Market Cap End of 1Q2004: $2.34 billion
Revenue 2003: $2.15 billion
Net Income 2003: $144.9 million
Employees 2003: 2,475

What are some of your goals as a CEO in 2004 and beyond?

We believe the rising price of natural gas is going to make coal more attractive. It is our intent to try to find a way to capitalize on the core competencies and assets that we have. We haven't decided yet to build a new coal plant, but we do have coal sites that are very attractive from a transportation standpoint and coal supply standpoint. [We are also pursuing] a retail customer distributed technology strategy.

What technology strategy do you hope to adopt?

It could range from on-site generation to load control technologies tying into commercial buildings to help them change the temperature in the building that would be coincident with the utility's need for additional peaking requirements. It could [also] be residential load air-conditioner cyclers.

How do you hope to grow earnings in your business?
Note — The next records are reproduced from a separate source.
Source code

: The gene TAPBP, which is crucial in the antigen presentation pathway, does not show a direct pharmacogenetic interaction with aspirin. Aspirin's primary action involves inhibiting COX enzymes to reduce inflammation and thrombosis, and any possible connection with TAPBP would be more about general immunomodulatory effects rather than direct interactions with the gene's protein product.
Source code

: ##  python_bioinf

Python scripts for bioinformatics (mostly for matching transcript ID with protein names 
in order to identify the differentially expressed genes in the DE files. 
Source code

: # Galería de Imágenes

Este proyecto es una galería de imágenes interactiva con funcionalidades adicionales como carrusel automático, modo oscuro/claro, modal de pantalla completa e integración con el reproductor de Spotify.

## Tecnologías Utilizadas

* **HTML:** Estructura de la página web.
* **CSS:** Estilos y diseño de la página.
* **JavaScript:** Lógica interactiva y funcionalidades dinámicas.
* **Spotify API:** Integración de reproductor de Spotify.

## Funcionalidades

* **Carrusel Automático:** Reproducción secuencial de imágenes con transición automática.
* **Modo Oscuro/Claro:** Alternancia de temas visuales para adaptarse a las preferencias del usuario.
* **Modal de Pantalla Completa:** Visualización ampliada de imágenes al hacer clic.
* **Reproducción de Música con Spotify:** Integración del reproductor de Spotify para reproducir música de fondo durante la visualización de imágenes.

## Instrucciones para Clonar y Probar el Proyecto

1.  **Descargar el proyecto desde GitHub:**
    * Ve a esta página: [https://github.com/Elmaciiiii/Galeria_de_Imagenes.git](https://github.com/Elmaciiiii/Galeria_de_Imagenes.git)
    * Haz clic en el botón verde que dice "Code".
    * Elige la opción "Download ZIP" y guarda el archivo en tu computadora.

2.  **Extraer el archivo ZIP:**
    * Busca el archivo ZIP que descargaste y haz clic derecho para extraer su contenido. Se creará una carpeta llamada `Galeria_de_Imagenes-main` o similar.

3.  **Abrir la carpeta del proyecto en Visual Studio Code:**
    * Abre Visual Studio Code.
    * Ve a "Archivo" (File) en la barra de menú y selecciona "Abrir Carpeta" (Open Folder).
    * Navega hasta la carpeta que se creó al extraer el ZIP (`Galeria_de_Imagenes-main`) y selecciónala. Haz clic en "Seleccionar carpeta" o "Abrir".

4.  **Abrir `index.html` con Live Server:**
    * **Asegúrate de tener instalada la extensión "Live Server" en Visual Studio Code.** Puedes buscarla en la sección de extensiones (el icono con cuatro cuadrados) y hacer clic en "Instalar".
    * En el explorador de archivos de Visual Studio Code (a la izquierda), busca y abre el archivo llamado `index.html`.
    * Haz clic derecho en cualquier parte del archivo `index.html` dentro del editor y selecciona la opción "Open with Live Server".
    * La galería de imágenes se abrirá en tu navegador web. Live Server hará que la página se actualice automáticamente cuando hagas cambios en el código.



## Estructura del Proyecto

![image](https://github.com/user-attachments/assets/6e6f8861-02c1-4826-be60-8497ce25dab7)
Great Plains Energy is very fortunate to have engines of organic growth. Not every company has that, but we do. We have a very active wholesale market, we have very low-cost coal, we have the potential to add to assets, and we have one of the real success stories on the non-regulated side [Strategic Energy], with a lot of room left to grow. My primary focus is going to be to maximize steady, low-risk, organic growth. I would say it would be certainly growth, on a risk-adjusted basis, among the best in the industry.

What is the growth now?

Over the last couple of years, the growth rate has been five percent, but it has been low-risk growth.